Source material =>
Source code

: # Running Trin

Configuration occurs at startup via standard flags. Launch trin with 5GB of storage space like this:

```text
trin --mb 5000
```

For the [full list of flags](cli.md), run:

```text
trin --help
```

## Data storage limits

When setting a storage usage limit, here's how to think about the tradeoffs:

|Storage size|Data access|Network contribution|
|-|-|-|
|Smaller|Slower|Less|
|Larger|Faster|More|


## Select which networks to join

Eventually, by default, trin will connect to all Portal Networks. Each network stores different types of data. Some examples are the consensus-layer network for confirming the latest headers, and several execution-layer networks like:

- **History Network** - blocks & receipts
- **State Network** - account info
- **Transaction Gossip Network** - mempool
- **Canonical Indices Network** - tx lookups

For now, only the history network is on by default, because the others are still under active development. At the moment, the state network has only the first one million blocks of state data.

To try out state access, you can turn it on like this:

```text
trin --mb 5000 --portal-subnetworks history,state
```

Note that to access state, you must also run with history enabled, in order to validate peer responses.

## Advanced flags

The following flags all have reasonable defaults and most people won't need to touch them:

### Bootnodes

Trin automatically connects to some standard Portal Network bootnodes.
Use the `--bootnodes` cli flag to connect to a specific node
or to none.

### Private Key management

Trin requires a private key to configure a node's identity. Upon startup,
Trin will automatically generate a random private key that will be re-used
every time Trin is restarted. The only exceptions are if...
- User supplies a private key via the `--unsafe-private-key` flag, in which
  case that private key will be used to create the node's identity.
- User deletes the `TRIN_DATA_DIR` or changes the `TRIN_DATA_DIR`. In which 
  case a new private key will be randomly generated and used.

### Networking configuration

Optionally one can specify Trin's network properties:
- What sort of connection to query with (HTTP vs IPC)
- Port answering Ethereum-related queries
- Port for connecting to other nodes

Assignment => Write out all of the records once more, exactly.

Exercise output =>
Source code

: # Running Trin

Configuration occurs at startup via standard flags. Launch trin with 5GB of storage space like this:

```text
trin --mb 5000
```

For the [full list of flags](cli.md), run:

```text
trin --help
```

## Data storage limits

When setting a storage usage limit, here's how to think about the tradeoffs:

|Storage size|Data access|Network contribution|
|-|-|-|
|Smaller|Slower|Less|
|Larger|Faster|More|


## Select which networks to join

Eventually, by default, trin will connect to all Portal Networks. Each network stores different types of data. Some examples are the consensus-layer network for confirming the latest headers, and several execution-layer networks like:

- **History Network** - blocks & receipts
- **State Network** - account info
- **Transaction Gossip Network** - mempool
- **Canonical Indices Network** - tx lookups

For now, only the history network is on by default, because the others are still under active development. At the moment, the state network has only the first one million blocks of state data.

To try out state access, you can turn it on like this:

```text
trin --mb 5000 --portal-subnetworks history,state
```

Note that to access state, you must also run with history enabled, in order to validate peer responses.

## Advanced flags

The following flags all have reasonable defaults and most people won't need to touch them:

### Bootnodes

Trin automatically connects to some standard Portal Network bootnodes.
Use the `--bootnodes` cli flag to connect to a specific node
or to none.

### Private Key management

Trin requires a private key to configure a node's identity. Upon startup,
Trin will automatically generate a random private key that will be re-used
every time Trin is restarted. The only exceptions are if...
- User supplies a private key via the `--unsafe-private-key` flag, in which
  case that private key will be used to create the node's identity.
- User deletes the `TRIN_DATA_DIR` or changes the `TRIN_DATA_DIR`. In which 
  case a new private key will be randomly generated and used.

### Networking configuration

Optionally one can specify Trin's network properties:
- What sort of connection to query with (HTTP vs IPC)
- Port answering Ethereum-related queries
- Port for connecting to other nodes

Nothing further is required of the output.